November 8, 2010 at 9:41 AM  
Anonymous Hope said...

You're using your words now. We all grieve in our own way and in our own time. I'm sure that everyone at the service understood. I know I would have.

November 8, 2010 at 12:05 PM  
Blogger Sherri said...

How to find the words, when the deaths were so unexpected and shocking? I just spent the weekend at a family funeral, for a 90 year old woman who died when it was her time to go. So obviously people had time to think and prepare, and my brother, cousin, and stepmother all had wonderfully prepared things to read. BUT, I have to say that in your situation, my legs and lungs would not have allowed me to utter even one word.
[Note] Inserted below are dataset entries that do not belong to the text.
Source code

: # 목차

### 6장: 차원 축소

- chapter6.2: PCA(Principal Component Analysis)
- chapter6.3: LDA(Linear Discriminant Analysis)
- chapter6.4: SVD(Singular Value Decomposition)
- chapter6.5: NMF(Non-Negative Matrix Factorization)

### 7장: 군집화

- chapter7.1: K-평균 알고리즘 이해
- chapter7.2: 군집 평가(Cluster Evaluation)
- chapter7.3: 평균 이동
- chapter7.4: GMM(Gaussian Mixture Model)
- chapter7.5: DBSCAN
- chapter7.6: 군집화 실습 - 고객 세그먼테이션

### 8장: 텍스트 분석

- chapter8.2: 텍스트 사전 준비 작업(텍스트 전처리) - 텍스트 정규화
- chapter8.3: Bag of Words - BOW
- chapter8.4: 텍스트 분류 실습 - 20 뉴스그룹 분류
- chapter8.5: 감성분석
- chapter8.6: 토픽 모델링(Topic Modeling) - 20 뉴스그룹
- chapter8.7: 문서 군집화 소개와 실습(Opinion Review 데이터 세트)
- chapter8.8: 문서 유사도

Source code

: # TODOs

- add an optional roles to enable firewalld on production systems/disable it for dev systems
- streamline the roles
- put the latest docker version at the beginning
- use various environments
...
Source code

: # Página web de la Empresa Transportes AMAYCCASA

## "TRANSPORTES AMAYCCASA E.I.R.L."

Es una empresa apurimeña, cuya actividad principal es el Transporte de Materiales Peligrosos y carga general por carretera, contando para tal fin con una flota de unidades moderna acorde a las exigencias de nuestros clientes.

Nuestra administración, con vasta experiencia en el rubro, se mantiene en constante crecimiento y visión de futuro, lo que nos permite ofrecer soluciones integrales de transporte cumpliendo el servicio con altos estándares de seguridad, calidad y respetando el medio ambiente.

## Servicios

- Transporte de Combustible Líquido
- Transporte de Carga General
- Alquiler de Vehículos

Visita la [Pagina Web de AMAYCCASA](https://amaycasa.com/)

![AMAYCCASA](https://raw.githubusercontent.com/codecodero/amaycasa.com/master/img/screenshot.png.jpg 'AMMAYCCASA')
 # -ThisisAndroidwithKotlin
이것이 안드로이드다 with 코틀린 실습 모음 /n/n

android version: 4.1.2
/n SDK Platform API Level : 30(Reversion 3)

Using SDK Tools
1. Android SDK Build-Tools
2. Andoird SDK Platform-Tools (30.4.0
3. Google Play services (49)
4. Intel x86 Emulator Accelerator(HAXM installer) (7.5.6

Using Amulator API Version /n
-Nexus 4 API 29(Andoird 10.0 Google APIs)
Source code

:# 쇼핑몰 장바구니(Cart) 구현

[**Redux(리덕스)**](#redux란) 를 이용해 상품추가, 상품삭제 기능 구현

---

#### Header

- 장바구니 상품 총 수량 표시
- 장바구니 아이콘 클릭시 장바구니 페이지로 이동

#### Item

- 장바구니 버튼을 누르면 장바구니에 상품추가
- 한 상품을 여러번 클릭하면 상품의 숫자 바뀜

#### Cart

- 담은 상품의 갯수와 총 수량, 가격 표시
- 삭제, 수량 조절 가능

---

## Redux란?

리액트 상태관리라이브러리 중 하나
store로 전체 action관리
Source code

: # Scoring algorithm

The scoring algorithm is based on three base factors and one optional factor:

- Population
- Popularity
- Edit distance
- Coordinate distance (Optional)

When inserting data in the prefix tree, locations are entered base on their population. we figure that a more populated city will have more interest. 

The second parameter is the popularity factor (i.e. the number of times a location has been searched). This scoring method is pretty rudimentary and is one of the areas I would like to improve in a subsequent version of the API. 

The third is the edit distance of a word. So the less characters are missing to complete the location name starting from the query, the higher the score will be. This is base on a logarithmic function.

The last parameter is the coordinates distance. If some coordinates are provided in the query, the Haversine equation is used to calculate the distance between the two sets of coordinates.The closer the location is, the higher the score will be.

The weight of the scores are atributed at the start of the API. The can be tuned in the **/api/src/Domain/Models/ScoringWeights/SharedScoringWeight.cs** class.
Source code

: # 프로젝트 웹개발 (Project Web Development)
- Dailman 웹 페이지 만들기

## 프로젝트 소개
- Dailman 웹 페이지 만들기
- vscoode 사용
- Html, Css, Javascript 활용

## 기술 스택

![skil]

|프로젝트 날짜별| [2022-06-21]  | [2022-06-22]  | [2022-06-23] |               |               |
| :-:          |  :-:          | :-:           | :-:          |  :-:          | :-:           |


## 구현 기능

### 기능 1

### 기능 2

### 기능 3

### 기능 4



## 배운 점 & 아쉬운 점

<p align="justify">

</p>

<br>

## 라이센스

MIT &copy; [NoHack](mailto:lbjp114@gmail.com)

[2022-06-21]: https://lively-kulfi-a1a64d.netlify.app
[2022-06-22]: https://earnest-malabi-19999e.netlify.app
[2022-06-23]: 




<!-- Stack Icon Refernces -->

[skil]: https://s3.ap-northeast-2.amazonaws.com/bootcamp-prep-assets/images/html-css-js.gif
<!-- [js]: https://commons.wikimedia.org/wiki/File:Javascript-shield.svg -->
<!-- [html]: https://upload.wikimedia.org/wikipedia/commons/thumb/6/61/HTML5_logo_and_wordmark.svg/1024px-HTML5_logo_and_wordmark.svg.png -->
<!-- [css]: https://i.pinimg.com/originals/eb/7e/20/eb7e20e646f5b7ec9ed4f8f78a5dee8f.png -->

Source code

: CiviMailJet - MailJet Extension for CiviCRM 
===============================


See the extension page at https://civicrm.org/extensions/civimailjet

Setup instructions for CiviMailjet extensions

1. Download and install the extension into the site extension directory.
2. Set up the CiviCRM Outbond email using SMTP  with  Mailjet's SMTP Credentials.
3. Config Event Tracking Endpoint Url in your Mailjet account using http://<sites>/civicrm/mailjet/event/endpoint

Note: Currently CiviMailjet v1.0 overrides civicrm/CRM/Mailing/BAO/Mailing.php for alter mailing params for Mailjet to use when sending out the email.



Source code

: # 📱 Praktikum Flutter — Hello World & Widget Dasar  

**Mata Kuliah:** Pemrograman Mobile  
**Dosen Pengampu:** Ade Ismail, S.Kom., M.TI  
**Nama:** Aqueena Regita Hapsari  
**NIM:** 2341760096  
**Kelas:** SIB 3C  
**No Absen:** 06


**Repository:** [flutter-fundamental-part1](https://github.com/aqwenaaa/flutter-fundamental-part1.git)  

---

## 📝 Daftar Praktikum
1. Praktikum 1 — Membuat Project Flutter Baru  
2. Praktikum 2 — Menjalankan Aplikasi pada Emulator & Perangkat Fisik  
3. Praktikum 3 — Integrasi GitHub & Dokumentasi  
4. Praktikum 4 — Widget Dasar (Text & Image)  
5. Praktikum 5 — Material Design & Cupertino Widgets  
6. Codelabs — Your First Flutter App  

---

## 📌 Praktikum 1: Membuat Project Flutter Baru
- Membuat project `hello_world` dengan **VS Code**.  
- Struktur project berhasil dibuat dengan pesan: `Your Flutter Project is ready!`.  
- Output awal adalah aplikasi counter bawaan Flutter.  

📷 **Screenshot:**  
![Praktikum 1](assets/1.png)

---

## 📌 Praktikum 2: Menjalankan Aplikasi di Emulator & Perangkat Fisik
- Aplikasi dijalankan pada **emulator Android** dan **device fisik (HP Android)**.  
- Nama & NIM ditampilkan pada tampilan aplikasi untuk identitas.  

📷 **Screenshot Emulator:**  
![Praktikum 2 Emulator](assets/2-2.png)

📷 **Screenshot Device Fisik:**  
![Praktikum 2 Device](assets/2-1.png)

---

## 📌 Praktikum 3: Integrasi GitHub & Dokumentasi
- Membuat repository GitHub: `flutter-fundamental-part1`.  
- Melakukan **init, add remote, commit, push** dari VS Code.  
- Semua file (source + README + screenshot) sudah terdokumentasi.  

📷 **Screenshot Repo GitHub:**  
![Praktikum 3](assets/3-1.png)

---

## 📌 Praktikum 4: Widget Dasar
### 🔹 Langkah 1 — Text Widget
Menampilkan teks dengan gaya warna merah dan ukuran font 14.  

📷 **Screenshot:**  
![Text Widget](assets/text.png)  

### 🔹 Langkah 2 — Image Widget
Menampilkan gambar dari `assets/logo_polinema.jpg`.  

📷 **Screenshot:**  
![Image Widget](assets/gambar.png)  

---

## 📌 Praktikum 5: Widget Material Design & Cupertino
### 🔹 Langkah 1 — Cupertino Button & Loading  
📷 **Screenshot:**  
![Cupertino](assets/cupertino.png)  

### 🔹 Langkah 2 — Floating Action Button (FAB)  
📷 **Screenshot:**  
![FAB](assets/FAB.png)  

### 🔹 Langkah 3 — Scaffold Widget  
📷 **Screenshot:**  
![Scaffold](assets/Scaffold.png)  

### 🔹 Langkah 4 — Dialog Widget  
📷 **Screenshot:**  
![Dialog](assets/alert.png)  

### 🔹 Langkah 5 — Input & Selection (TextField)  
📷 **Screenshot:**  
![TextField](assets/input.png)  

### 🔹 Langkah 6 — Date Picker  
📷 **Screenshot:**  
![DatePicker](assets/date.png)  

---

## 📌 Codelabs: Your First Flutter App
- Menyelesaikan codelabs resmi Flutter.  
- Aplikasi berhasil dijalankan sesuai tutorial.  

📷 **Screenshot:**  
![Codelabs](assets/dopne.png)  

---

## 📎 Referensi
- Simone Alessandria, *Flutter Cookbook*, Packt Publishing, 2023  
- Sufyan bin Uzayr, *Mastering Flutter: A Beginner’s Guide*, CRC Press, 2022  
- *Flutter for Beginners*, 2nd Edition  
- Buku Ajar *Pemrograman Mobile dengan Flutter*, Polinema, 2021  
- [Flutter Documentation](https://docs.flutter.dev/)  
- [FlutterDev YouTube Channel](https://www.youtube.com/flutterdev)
You know what you did do? Years later, you wrote wonderful words in your blog about your parents. At a time when you were ready and had an outlet for your words. Remember that, my friend.

November 8, 2010 at 3:59 PM  
Blogger Sophie said...

Please don't feel guilty. Words aren't always necessary. You're the most courageous person I know.

November 8, 2010 at 6:13 PM  
Blogger Suebug said...

I was there and really wanted to stand and express thanks to your parents for their generosity with their home when I was in college. It really made a difference. And of course last year I received the very same generosity again from you and Leah. And it really made a difference again.

I believe that everyone in that room that day could understand the goodwill and also the heartache that was being felt. You and Leah did beautifully under unbearable stress.